(Saved data entries)
^^^^
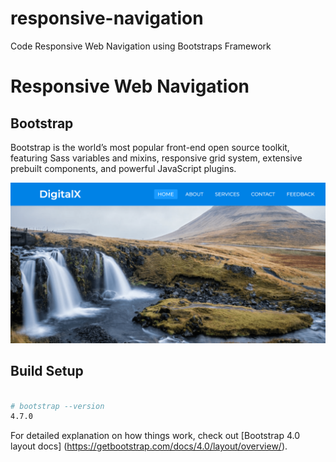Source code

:# responsive-navigation
Code Responsive Web Navigation using Bootstraps Framework
# Responsive Web Navigation

## Bootstrap
Bootstrap is the world’s most popular front-end open source toolkit, featuring Sass variables and mixins, responsive grid system, extensive prebuilt components, and powerful JavaScript plugins.

![Alt text](https://github.com/rehan-mehdi/responsive-navigation/blob/main/preview-desktop.png?raw=true "Desktop Preview")

## Build Setup

```bash

# bootstrap --version
4.7.0

```


For detailed explanation on how things work, check out [Bootstrap 4.0 layout docs] (https://getbootstrap.com/docs/4.0/layout/overview/).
^^^^
(PROBLEM):
This exercise calls for the records to be given again exactly, without the images.

(RESULT OF THIS EXERCISE):
Source code

:# responsive-navigation
Code Responsive Web Navigation using Bootstraps Framework
# Responsive Web Navigation

## Bootstrap
Bootstrap is the world’s most popular front-end open source toolkit, featuring Sass variables and mixins, responsive grid system, extensive prebuilt components, and powerful JavaScript plugins.

![Alt text](https://github.com/rehan-mehdi/responsive-navigation/blob/main/preview-desktop.png?raw=true "Desktop Preview")

## Build Setup

```bash

# bootstrap --version
4.7.0

```


For detailed explanation on how things work, check out [Bootstrap 4.0 layout docs] (https://getbootstrap.com/docs/4.0/layout/overview/).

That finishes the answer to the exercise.